- Screenshot showing a vehicle the player must build to complete the game
- Developer: Matt Bortolino
- Engine: Source
- Platform: Windows
- Release: July 17, 2009
- Genre: Puzzle

= Research and Development (video game mod) =

2009 Half-Life mod and puzzle game

Research and Development is a free mod for the first-person shooter video game Half-Life 2: Episode Two. Developed by Matt Bortolino and released on July 17, 2009, it is a non-violent first-person puzzle video game, and has been compared to Portal. It received critical praise for its unique gameplay and high development quality.

== Plot ==
The game does not have an overt story; the player wakes up as an unnamed character in a detailed but generic location, not knowing how they got there, and must start solving puzzles in order to escape.

== Gameplay ==
The mod takes place in the Half-Life universe, but strips the player of their weapons, giving them only a Gravity Gun and antlion bait. The player must solve puzzles to traverse the levels, to the point where the game resembles a point-and-click adventure.

== Development ==
Research and Development utilizes similar puzzles as those seen in between the shooter gameplay in Half-Life 2, but turns them into an entire game.

== Reception ==
Alec Meer of Rock, Paper, Shotgun called the game "as must-play as an [Half-Life 2] mod gets", and stated that the game's non-combative player character is "in many ways more keeping with the mind-over-matter character we're often told Gordon Freeman is than the openly, incongruously murderous role he dons in Valve's games". Nick Breckon of Shacknews recommended the game, praising its "refreshing amount of original mechanics and crafted special effects". Tom Sykes of PC Gamer called the game one of the best Half-Life 2 single-player mods, saying that it is "surprising just how easily Half-Life 2s toolset translates" to the new focus of puzzles.

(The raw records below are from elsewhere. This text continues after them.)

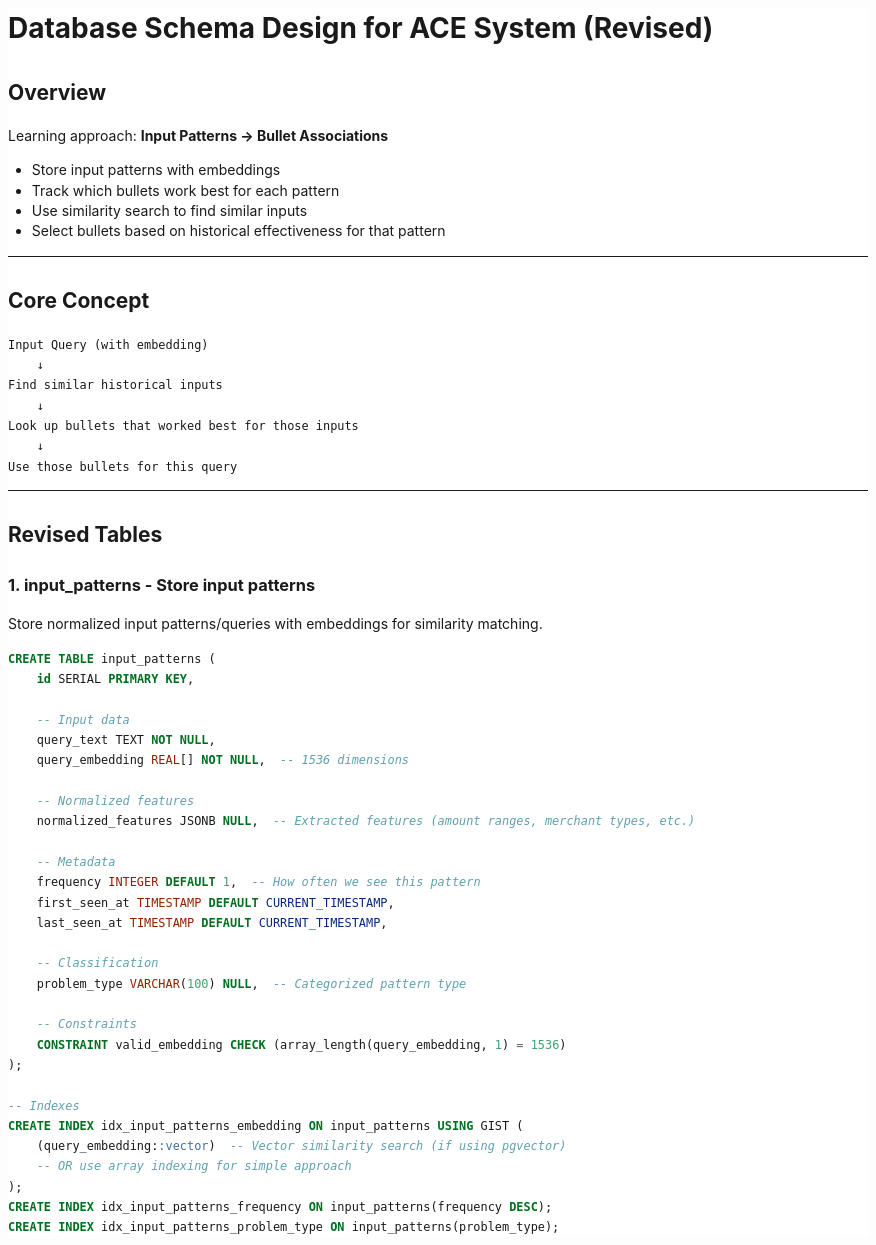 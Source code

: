 # Database Schema Design for ACE System (Revised)

## Overview
Learning approach: **Input Patterns → Bullet Associations**
- Store input patterns with embeddings
- Track which bullets work best for each pattern
- Use similarity search to find similar inputs
- Select bullets based on historical effectiveness for that pattern

---

## Core Concept

```
Input Query (with embedding)
    ↓
Find similar historical inputs
    ↓
Look up bullets that worked best for those inputs
    ↓
Use those bullets for this query
```

---

## Revised Tables

### 1. **input_patterns** - Store input patterns

Store normalized input patterns/queries with embeddings for similarity matching.

```sql
CREATE TABLE input_patterns (
    id SERIAL PRIMARY KEY,
    
    -- Input data
    query_text TEXT NOT NULL,
    query_embedding REAL[] NOT NULL,  -- 1536 dimensions
    
    -- Normalized features
    normalized_features JSONB NULL,  -- Extracted features (amount ranges, merchant types, etc.)
    
    -- Metadata
    frequency INTEGER DEFAULT 1,  -- How often we see this pattern
    first_seen_at TIMESTAMP DEFAULT CURRENT_TIMESTAMP,
    last_seen_at TIMESTAMP DEFAULT CURRENT_TIMESTAMP,
    
    -- Classification
    problem_type VARCHAR(100) NULL,  -- Categorized pattern type
    
    -- Constraints
    CONSTRAINT valid_embedding CHECK (array_length(query_embedding, 1) = 1536)
);

-- Indexes
CREATE INDEX idx_input_patterns_embedding ON input_patterns USING GIST (
    (query_embedding::vector)  -- Vector similarity search (if using pgvector)
    -- OR use array indexing for simple approach
);
CREATE INDEX idx_input_patterns_frequency ON input_patterns(frequency DESC);
CREATE INDEX idx_input_patterns_problem_type ON input_patterns(problem_type);
```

Gry Online called the game's puzzles "ingenious", remarking that their solutions were completely logical. Anthony Burch of Destructoid stated that the game "provides clever fun in a way very few games - never mind how many modifications - are capable of," and that he "almost [felt] guilty playing this game for free," criticizing some bugs in the game, but calling its final levels "spectacular".